- _Records to use_
--- START ---

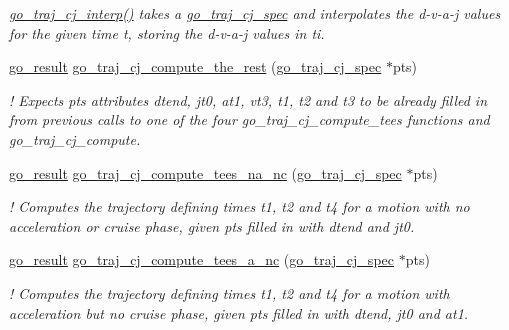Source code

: \begin{DoxyCompactItemize}
\begin{DoxyCompactList}\small\item\em \hyperlink{namespacegomotion_a2d66e2943e92ad2df63ae5d008eb8a6c}{go\-\_\-traj\-\_\-cj\-\_\-interp()} takes a \hyperlink{structgomotion_1_1go__traj__cj__spec}{go\-\_\-traj\-\_\-cj\-\_\-spec} and interpolates the d-\/v-\/a-\/j values for the given time t, storing the d-\/v-\/a-\/j values in ti. \end{DoxyCompactList}\item 
\hyperlink{gotypes_8h_a55d48b38cd959f63c7e8db8337a9792a}{go\-\_\-result} \hyperlink{namespacegomotion_a396781d83275b54de406e65a5c944093}{go\-\_\-traj\-\_\-cj\-\_\-compute\-\_\-the\-\_\-rest} (\hyperlink{structgomotion_1_1go__traj__cj__spec}{go\-\_\-traj\-\_\-cj\-\_\-spec} $\ast$pts)
\begin{DoxyCompactList}\small\item\em ! Expects {\itshape pts} attributes {\itshape dtend}, {\itshape jt0}, {\itshape at1}, {\itshape vt3}, {\itshape t1}, {\itshape t2} and {\itshape t3} to be already filled in from previous calls to one of the four {\itshape go\-\_\-traj\-\_\-cj\-\_\-compute\-\_\-tees} functions and {\itshape go\-\_\-traj\-\_\-cj\-\_\-compute}. \end{DoxyCompactList}\item 
\hyperlink{gotypes_8h_a55d48b38cd959f63c7e8db8337a9792a}{go\-\_\-result} \hyperlink{namespacegomotion_a9cabcec05e99b4da69912b42fcc637e5}{go\-\_\-traj\-\_\-cj\-\_\-compute\-\_\-tees\-\_\-na\-\_\-nc} (\hyperlink{structgomotion_1_1go__traj__cj__spec}{go\-\_\-traj\-\_\-cj\-\_\-spec} $\ast$pts)
\begin{DoxyCompactList}\small\item\em ! Computes the trajectory defining times {\itshape t1}, {\itshape t2} and {\itshape t4} for a motion with no acceleration or cruise phase, given {\itshape pts} filled in with {\itshape dtend} and {\itshape jt0}. \end{DoxyCompactList}\item 
\hyperlink{gotypes_8h_a55d48b38cd959f63c7e8db8337a9792a}{go\-\_\-result} \hyperlink{namespacegomotion_af869a1a311f90bfd85c552a5a5fed4a1}{go\-\_\-traj\-\_\-cj\-\_\-compute\-\_\-tees\-\_\-a\-\_\-nc} (\hyperlink{structgomotion_1_1go__traj__cj__spec}{go\-\_\-traj\-\_\-cj\-\_\-spec} $\ast$pts)
\begin{DoxyCompactList}\small\item\em ! Computes the trajectory defining times {\itshape t1}, {\itshape t2} and {\itshape t4} for a motion with acceleration but no cruise phase, given {\itshape pts} filled in with {\itshape dtend}, {\itshape jt0} and {\itshape at1}. \end{DoxyCompactList}\item 

\end{DoxyCompactItemize}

--- END ---

- _Required action_
Lines from the start of the listing above through the line holding "and interpolates the" are to be duplicated exactly, and nothing more; leave out the pictures.

- _Exercise output_
Source code

: \begin{DoxyCompactItemize}
\begin{DoxyCompactList}\small\item\em \hyperlink{namespacegomotion_a2d66e2943e92ad2df63ae5d008eb8a6c}{go\-\_\-traj\-\_\-cj\-\_\-interp()} takes a \hyperlink{structgomotion_1_1go__traj__cj__spec}{go\-\_\-traj\-\_\-cj\-\_\-spec} and interpolates the d-\/v-\/a-\/j values for the given time t, storing the d-\/v-\/a-\/j values in ti. \end{DoxyCompactList}\item 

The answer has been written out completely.